Data in this exercise
+++
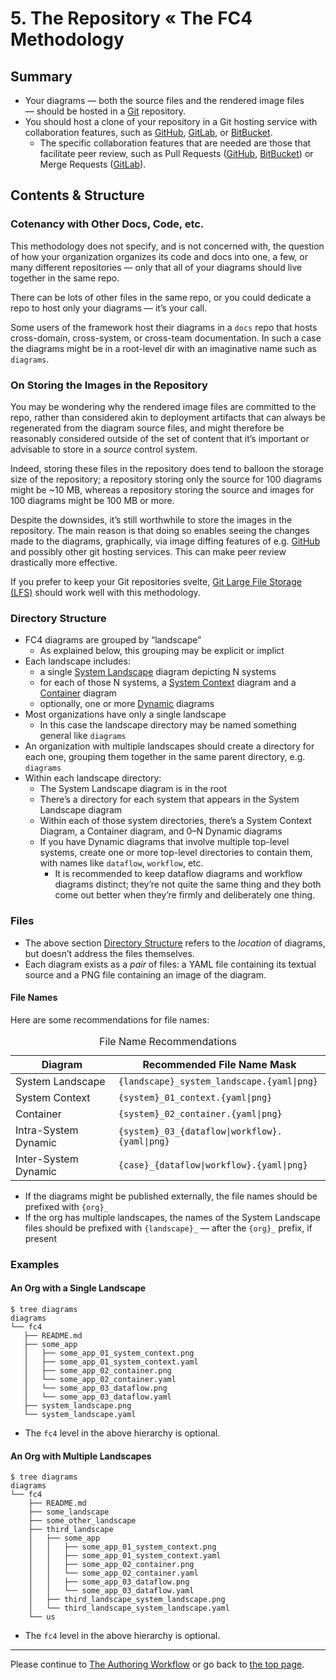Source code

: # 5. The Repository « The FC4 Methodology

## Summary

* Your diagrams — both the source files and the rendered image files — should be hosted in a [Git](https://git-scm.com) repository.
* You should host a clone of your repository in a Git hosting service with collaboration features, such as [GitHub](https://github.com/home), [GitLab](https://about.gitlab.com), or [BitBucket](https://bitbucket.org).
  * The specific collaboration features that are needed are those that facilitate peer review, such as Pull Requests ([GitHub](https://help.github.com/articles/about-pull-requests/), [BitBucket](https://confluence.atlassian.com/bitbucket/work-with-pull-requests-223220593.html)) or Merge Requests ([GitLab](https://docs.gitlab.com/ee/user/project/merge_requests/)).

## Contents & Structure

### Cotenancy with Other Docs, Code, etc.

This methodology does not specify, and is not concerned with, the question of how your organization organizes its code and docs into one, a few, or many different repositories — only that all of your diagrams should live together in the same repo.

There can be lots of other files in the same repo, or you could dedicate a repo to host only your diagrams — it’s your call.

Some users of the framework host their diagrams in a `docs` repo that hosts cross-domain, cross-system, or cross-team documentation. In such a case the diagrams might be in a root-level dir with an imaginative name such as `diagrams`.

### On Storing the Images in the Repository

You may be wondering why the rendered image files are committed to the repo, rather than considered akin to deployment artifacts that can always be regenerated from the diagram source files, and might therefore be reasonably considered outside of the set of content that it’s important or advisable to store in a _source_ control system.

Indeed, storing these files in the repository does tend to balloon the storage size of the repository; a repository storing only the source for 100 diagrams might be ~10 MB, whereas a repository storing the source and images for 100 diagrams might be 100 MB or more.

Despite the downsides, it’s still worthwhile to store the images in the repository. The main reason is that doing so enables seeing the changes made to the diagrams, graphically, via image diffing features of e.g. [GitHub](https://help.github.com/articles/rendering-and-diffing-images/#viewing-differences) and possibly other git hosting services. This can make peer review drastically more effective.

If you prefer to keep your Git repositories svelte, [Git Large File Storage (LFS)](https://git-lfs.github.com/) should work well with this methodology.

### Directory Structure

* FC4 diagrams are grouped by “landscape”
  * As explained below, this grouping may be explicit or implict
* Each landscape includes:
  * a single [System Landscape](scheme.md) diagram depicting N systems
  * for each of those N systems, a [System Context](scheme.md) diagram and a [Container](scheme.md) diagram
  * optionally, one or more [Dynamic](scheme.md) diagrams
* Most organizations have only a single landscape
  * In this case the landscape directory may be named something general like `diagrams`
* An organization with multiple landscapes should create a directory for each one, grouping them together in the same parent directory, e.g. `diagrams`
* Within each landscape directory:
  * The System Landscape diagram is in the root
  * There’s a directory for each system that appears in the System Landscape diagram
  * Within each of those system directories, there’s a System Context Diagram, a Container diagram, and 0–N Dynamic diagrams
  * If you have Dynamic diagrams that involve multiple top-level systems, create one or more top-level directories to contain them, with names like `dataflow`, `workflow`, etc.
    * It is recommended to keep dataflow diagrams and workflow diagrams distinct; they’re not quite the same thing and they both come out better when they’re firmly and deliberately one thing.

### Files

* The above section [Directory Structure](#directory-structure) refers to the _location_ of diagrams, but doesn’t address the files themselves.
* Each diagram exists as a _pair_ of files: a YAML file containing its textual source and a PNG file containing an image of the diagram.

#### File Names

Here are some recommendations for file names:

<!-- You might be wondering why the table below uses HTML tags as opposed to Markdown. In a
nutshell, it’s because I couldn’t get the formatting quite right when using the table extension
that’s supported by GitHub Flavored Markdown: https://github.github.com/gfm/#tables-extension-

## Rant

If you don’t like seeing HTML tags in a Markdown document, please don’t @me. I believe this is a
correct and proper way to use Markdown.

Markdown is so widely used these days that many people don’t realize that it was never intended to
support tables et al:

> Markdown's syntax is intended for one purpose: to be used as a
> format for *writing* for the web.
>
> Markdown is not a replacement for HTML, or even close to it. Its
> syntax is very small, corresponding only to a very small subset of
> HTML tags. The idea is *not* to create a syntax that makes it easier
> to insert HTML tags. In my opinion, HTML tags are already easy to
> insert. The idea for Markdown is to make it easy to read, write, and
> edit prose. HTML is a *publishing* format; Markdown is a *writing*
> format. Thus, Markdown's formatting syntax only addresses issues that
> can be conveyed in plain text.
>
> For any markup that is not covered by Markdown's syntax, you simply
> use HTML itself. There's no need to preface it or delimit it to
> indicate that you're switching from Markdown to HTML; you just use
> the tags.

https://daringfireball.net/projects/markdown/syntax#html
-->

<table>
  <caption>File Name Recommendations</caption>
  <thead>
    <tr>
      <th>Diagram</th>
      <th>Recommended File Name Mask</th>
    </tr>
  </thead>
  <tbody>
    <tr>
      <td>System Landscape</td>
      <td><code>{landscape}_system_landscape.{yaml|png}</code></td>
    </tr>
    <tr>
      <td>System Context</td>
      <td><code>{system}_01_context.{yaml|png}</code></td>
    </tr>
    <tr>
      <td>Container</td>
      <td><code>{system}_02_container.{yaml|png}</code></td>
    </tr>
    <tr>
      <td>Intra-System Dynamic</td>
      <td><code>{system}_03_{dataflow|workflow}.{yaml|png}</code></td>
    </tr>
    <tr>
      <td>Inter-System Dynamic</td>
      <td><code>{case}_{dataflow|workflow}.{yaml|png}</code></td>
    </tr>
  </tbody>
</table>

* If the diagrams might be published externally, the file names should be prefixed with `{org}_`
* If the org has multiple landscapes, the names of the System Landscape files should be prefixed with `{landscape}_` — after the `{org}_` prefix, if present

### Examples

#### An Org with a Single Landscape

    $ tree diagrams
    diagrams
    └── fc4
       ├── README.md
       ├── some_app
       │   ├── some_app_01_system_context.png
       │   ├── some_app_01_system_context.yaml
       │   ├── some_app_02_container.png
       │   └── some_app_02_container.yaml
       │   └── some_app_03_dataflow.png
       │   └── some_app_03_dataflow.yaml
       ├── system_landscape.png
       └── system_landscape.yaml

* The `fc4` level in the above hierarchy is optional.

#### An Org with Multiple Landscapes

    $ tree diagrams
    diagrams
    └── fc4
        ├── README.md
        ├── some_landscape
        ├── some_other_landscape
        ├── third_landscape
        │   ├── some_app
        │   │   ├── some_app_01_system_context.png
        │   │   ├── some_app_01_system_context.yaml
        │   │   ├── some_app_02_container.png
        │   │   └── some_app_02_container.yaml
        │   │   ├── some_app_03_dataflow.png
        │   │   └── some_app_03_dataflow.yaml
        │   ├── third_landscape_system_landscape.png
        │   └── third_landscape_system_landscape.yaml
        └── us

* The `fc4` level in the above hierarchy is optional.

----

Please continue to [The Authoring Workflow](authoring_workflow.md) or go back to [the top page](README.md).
+++
What you will do
What lines in the entries above include the string "Structure"? Return each one.

Response
## Contents & Structure
### Directory Structure
* The above section [Directory Structure](#directory-structure) refers to the _location_ of diagrams, but doesn’t address the files themselves.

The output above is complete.